We know smoking isn’t good for our health, but why is Helen alive at 108 and living fully?  Apparently, she and other "supercentenarians" are in a class by themselves, especially when it comes to genetics.  But despite Helen’s smoking habit, one study – Boston University’s New England Centenarian Study – says centenarians it has studied does share some characteristics:  The study is the world’s largest sample of centenarians.

Characteristics in Common According to The New England Centenarian Study:

  • Few centenarians are obese. In the case of men, they are nearly always lean.
  •  Substantial smoking history is rare.
  •  A preliminary study suggests that centenarians are better able to handle stress than the majority of people.

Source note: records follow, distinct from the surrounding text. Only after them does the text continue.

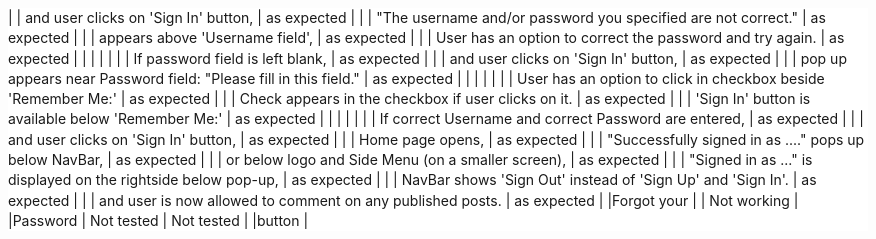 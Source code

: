|             | and user clicks on 'Sign In' button,                             | as expected |
|             | "The username and/or password you specified are not correct."    | as expected |
|             | appears above 'Username field',                                  | as expected |
|             | User has an option to correct the password and try again.        | as expected |
|             |                                                                  |             |
|             | If password field is left blank,                                 | as expected |
|             | and user clicks on 'Sign In' button,                             | as expected |
|             | pop up appears near Password field: "Please fill in this field." | as expected |
|             |                                                                  |             |
|             | User has an option to click in checkbox beside 'Remember Me:'    | as expected |
|             | Check appears in the checkbox if user clicks on it.              | as expected |
|             | 'Sign In' button is available below 'Remember Me:'               | as expected |
|             |                                                                  |             |
|             | If correct Username and correct Password are entered,            | as expected |
|             | and user clicks on 'Sign In' button,                             | as expected |
|             | Home page opens,                                                 | as expected |
|             | "Successfully signed in as ...." pops up below NavBar,           | as expected |
|             | or below logo and Side Menu (on a smaller screen),               | as expected |
|             | "Signed in as ..." is displayed on the rightside below pop-up,   | as expected |
|             | NavBar shows 'Sign Out' instead of 'Sign Up' and 'Sign In'.      | as expected |
|             | and user is now allowed to comment on any published posts.       | as expected |
|Forgot your  |                                                                  | Not working |
|Password     |  Not tested                                                      | Not tested  |
|button       |
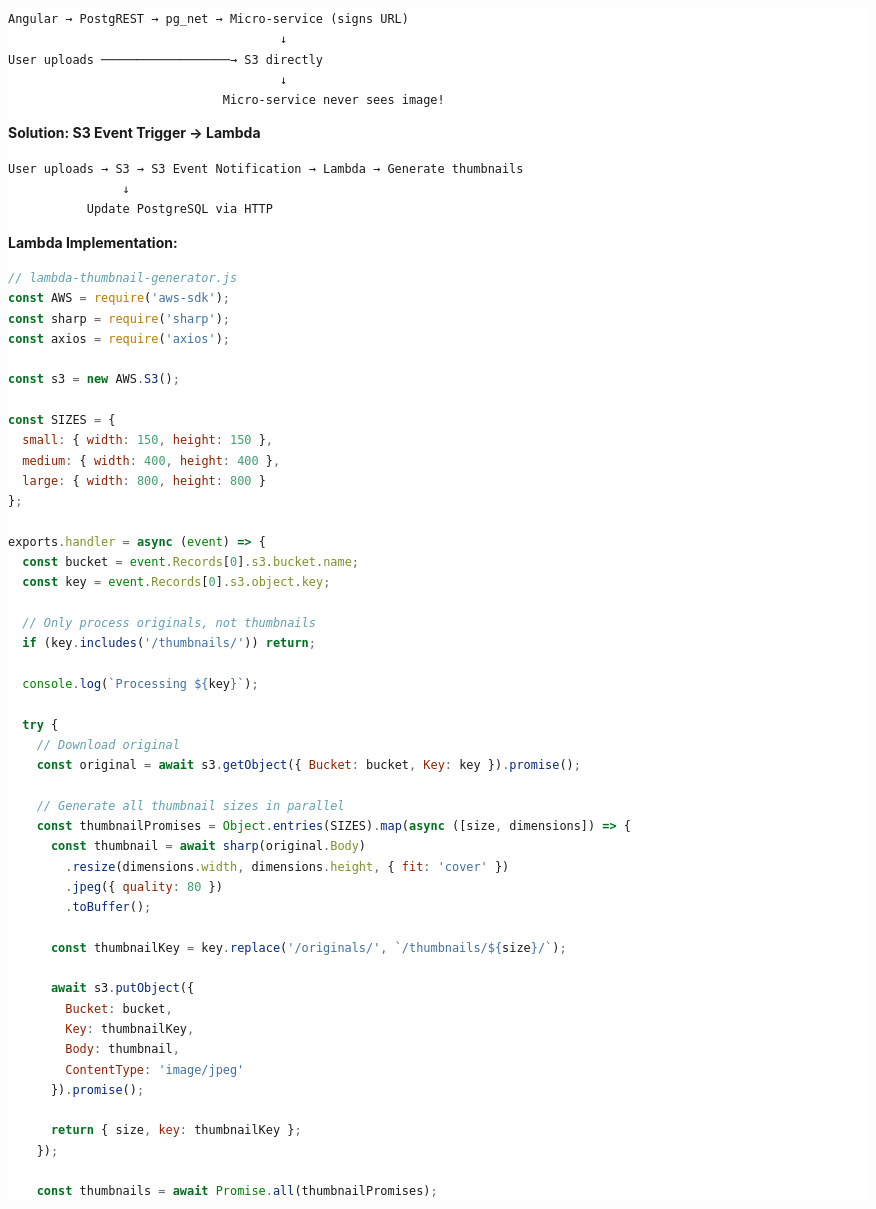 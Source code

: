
 ```
Angular → PostgREST → pg_net → Micro-service (signs URL)
                                      ↓
User uploads ──────────────────→ S3 directly
                                      ↓
                              Micro-service never sees image!
```

**Solution: S3 Event Trigger → Lambda**

```
User uploads → S3 → S3 Event Notification → Lambda → Generate thumbnails
                ↓
           Update PostgreSQL via HTTP
```

**Lambda Implementation:**

```javascript
// lambda-thumbnail-generator.js
const AWS = require('aws-sdk');
const sharp = require('sharp');
const axios = require('axios');

const s3 = new AWS.S3();

const SIZES = {
  small: { width: 150, height: 150 },
  medium: { width: 400, height: 400 },
  large: { width: 800, height: 800 }
};

exports.handler = async (event) => {
  const bucket = event.Records[0].s3.bucket.name;
  const key = event.Records[0].s3.object.key;

  // Only process originals, not thumbnails
  if (key.includes('/thumbnails/')) return;

  console.log(`Processing ${key}`);

  try {
    // Download original
    const original = await s3.getObject({ Bucket: bucket, Key: key }).promise();

    // Generate all thumbnail sizes in parallel
    const thumbnailPromises = Object.entries(SIZES).map(async ([size, dimensions]) => {
      const thumbnail = await sharp(original.Body)
        .resize(dimensions.width, dimensions.height, { fit: 'cover' })
        .jpeg({ quality: 80 })
        .toBuffer();

      const thumbnailKey = key.replace('/originals/', `/thumbnails/${size}/`);

      await s3.putObject({
        Bucket: bucket,
        Key: thumbnailKey,
        Body: thumbnail,
        ContentType: 'image/jpeg'
      }).promise();

      return { size, key: thumbnailKey };
    });

    const thumbnails = await Promise.all(thumbnailPromises);

```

  • The study’s finding that some centenarians (~15%) had no significant changes in their thinking abilities disproved the expectation by many that all centenarians would be demented.  Alzheimer’s Disease was not inevitable. Some centenarians had very healthy appearing brains with neuropathological study (we call these gold standards of disease-free aging).5
  • Many centenarian women have a history of bearing children after the age of 35 years and even 40 years. From the New England Centenarian Study, a woman who naturally has a child after the age of 40 has a 4 times greater chance of living to 100 compared to women who do not.6 It is probably not the act of bearing a child in one’s forties that promotes long life, but rather, doing so may be an indicator that the woman’s reproductive system is aging slowly and that the rest of her body is as well. Such slow aging and the avoidance or delay of diseases that adversely impact reproduction would bode well for the woman’s subsequent ability to achieve very old age.
  • At least 50% of centenarians have first-degree relatives and/or grandparents who also achieve very old age, and many have exceptionally old siblings. Male siblings of centenarians have an 17 times greater chance than other men born around the same time of reaching age 100 years and female siblings have an 8½ greater chance than other females also born around the same time of achieving age 100.7
  • Many of the children of centenarians (age range of 65 to 82 years) appear to be following in their parents’ footsteps with marked delays in cardiovascular disease, diabetes and overall mortality.
  • Some families demonstrate incredible clustering for exceptional longevity that cannot be due to chance and must be due to familial factors that members of these families have in common.
  • Based upon standardized personality testing, the offspring of centenarians, compared to population norms, score low in neuroticism and high in extraversion.
  • Genetic variation plays a very strong role in exceptional longevity.